Although the area was a rural one, there was a relatively large population to be looked after. According to one source Hanna Decker sometimes found herself as the only fully qualified medical doctor within a 100 kilometer radius. Nevertheless, from her correspondence it is clear that much of Dr. Decker's own workload was administrative rather than medical. Much of what she writes concerns personnel matters, building construction management and the permanently pressing problems of finance. There was also much preoccupation with transport challenges. There was a long wheelbase Land Rover which, especially in wet weather, was indispensable, but it also broke down frequently. Between 1964 and 1971 they had the use of a Volkswagen Beetle which could be used for shopping and deliveries. That was replaced by a Peugeot 204 "multi purpose vehicle" (station wagon?) which could also be used for local ambulance work, but not in "the bush". Once the initial start-up phase was completed, records show a local hospital staff comprising 10 nurses, 6–8 midwifery trainees and 15 care assistants. Sources refer to estimates that within the catchment area covered by the St. Paul's Mission Hospital there were between 40,000 and 60,000 people living. Statistics for 1972 show that the number of "approved beds" had by that time risen to 90, while the number of "actual" hospital beds was 122. That year records indicated there were 3,500 inpatients and 20,000 outpatients. In addition, extensive staff training programmes were operated in partnership with the Fatima Mission Hospital. Following all the investments, St. Paul's had by this time become the most "technically advanced" of all the hospitals.

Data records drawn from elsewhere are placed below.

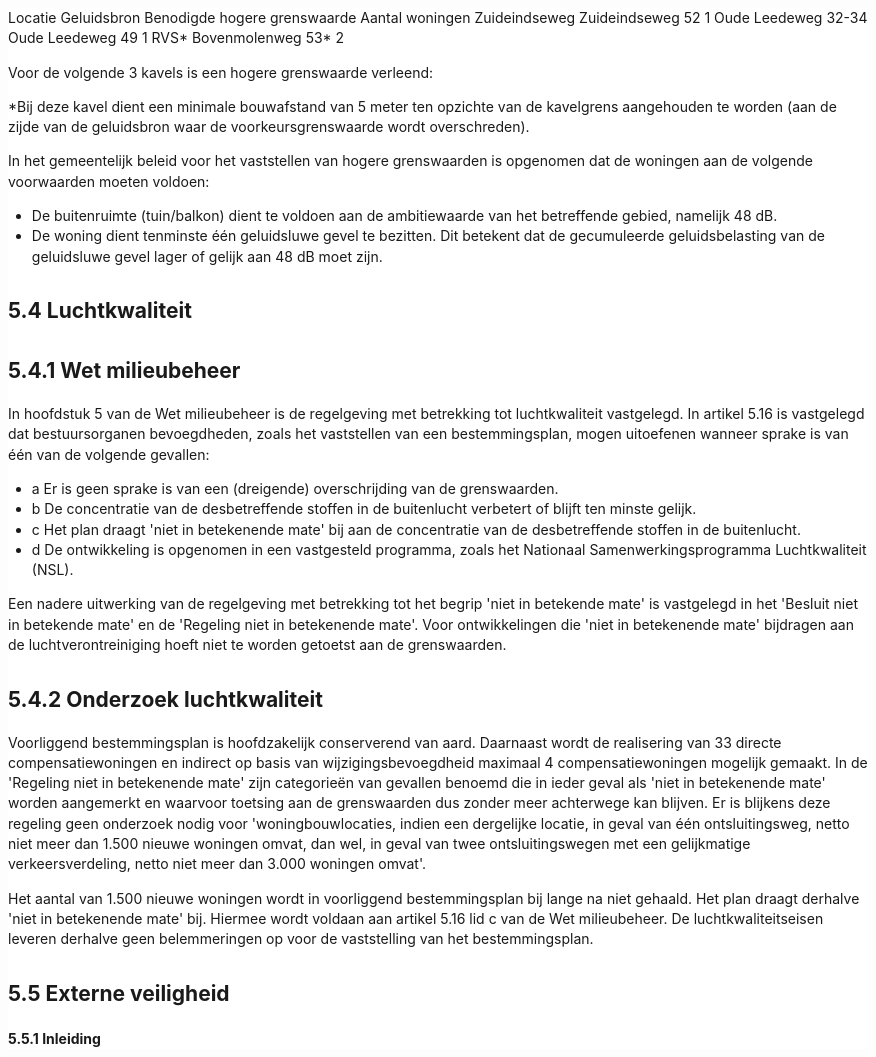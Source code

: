 Locatie Geluidsbron Benodigde hogere grenswaarde Aantal woningen Zuideindseweg Zuideindseweg 52 1 Oude Leedeweg 32-34 Oude Leedeweg 49 1 RVS* Bovenmolenweg 53* 2

Voor de volgende 3 kavels is een hogere grenswaarde verleend:

*Bij deze kavel dient een minimale bouwafstand van 5 meter ten opzichte van de kavelgrens aangehouden te worden (aan de zijde van de geluidsbron waar de voorkeursgrenswaarde wordt overschreden).

In het gemeentelijk beleid voor het vaststellen van hogere grenswaarden is opgenomen dat de woningen aan de volgende voorwaarden moeten voldoen:

- De buitenruimte (tuin/balkon) dient te voldoen aan de ambitiewaarde van het betreffende gebied, namelijk 48 dB.
- De woning dient tenminste één geluidsluwe gevel te bezitten. Dit betekent dat de gecumuleerde geluidsbelasting van de geluidsluwe gevel lager of gelijk aan 48 dB moet zijn.

## <span id="page-53-0"></span>5.4 Luchtkwaliteit

## 5.4.1 Wet milieubeheer

In hoofdstuk 5 van de Wet milieubeheer is de regelgeving met betrekking tot luchtkwaliteit vastgelegd. In artikel 5.16 is vastgelegd dat bestuursorganen bevoegdheden, zoals het vaststellen van een bestemmingsplan, mogen uitoefenen wanneer sprake is van één van de volgende gevallen:

- a Er is geen sprake is van een (dreigende) overschrijding van de grenswaarden.
- b De concentratie van de desbetreffende stoffen in de buitenlucht verbetert of blijft ten minste gelijk.
- c Het plan draagt 'niet in betekenende mate' bij aan de concentratie van de desbetreffende stoffen in de buitenlucht.
- d De ontwikkeling is opgenomen in een vastgesteld programma, zoals het Nationaal Samenwerkingsprogramma Luchtkwaliteit (NSL).

Een nadere uitwerking van de regelgeving met betrekking tot het begrip 'niet in betekende mate' is vastgelegd in het 'Besluit niet in betekende mate' en de 'Regeling niet in betekenende mate'. Voor ontwikkelingen die 'niet in betekenende mate' bijdragen aan de luchtverontreiniging hoeft niet te worden getoetst aan de grenswaarden.

## 5.4.2 Onderzoek luchtkwaliteit

Voorliggend bestemmingsplan is hoofdzakelijk conserverend van aard. Daarnaast wordt de realisering van 33 directe compensatiewoningen en indirect op basis van wijzigingsbevoegdheid maximaal 4 compensatiewoningen mogelijk gemaakt. In de 'Regeling niet in betekenende mate' zijn categorieën van gevallen benoemd die in ieder geval als 'niet in betekenende mate' worden aangemerkt en waarvoor toetsing aan de grenswaarden dus zonder meer achterwege kan blijven. Er is blijkens deze regeling geen onderzoek nodig voor 'woningbouwlocaties, indien een dergelijke locatie, in geval van één ontsluitingsweg, netto niet meer dan 1.500 nieuwe woningen omvat, dan wel, in geval van twee ontsluitingswegen met een gelijkmatige verkeersverdeling, netto niet meer dan 3.000 woningen omvat'.

Het aantal van 1.500 nieuwe woningen wordt in voorliggend bestemmingsplan bij lange na niet gehaald. Het plan draagt derhalve 'niet in betekenende mate' bij. Hiermee wordt voldaan aan artikel 5.16 lid c van de Wet milieubeheer. De luchtkwaliteitseisen leveren derhalve geen belemmeringen op voor de vaststelling van het bestemmingsplan.

## <span id="page-54-0"></span>5.5 Externe veiligheid

#### 5.5.1 Inleiding

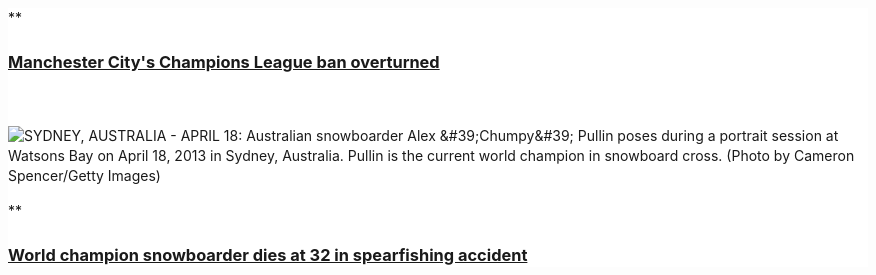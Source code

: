 **

</div>

<div class="cd__content">

### [<span class="cd__headline-text">Manchester City's Champions League ban overturned</span><span class="cd__headline-icon cnn-icon"></span>](/videos/sports/2020/07/13/manchester-city-champions-league-ban-overturned-cas-ffp-football-uefa-spt-intl.cnn/video/playlists/international-sport-playlist-general-videos/)

</div>

</div>

</div>

<div class="cn__column carousel__content__item">

<div class="cd__wrapper" data-analytics="Latest international sports videos (13)_carousel-medium-strip_video_video">

<div class="media">

[![SYDNEY, AUSTRALIA - APRIL 18: Australian snowboarder Alex
&\#39;Chumpy&\#39; Pullin poses during a portrait session at Watsons Bay
on April 18, 2013 in Sydney, Australia. Pullin is the current world
champion in snowboard cross. (Photo by Cameron Spencer/Getty
Images)](data:image/gif;base64,R0lGODlhEAAJAJEAAAAAAP///////wAAACH5BAEAAAIALAAAAAAQAAkAAAIKlI+py+0Po5yUFQA7)](/videos/sports/2020/07/08/alex-chumpy-pullin-snowboarder-dies-olympics-australia-spt-intl-lon-orig.cnn/video/playlists/international-sport-playlist-general-videos/)

<div class="img__preloader">

</div>

![SYDNEY, AUSTRALIA - APRIL 18: Australian snowboarder Alex
&\#39;Chumpy&\#39; Pullin poses during a portrait session at Watsons Bay
on April 18, 2013 in Sydney, Australia. Pullin is the current world
champion in snowboard cross. (Photo by Cameron Spencer/Getty
Images)](//cdn.cnn.com/cnnnext/dam/assets/200708094930-01-alex-pullin-file-large-tease.jpg)

**

</div>

<div class="cd__content">

### [<span class="cd__headline-text">World champion snowboarder dies at 32 in spearfishing accident</span><span class="cd__headline-icon cnn-icon"></span>](/videos/sports/2020/07/08/alex-chumpy-pullin-snowboarder-dies-olympics-australia-spt-intl-lon-orig.cnn/video/playlists/international-sport-playlist-general-videos/)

On the early afternoon of 9 August 1977 two heavily armed "drunken terrorists" / "nationalist guerillas" forced their way through the hospital main door. On their way, they had already killed a senior worker, put out someone's eyes and beaten patients outside the hospital building. They found Dr. Decker and her Austrian-born colleague, Sister Ferdinanda Ploner, a recently arrived South African passport holder, examining and treating patients in the dispensary. They demanded money. Decker gave them the contents of the cash till, but this was insufficient so she told the attackers that she had more money in her house which she would go and collect. While Decker and Ploner were walking to the house the attackers shot them dead using Kalashnikovs. Later it was established that Johanna Decker had been killed by a single shot, Ploner's death involved eight shots. As the war intensified, the murder of Hanna Decker resonated widely in southern Africa and western Europe, putting an abrupt end to the history of the St. Paul's Mission Hospital.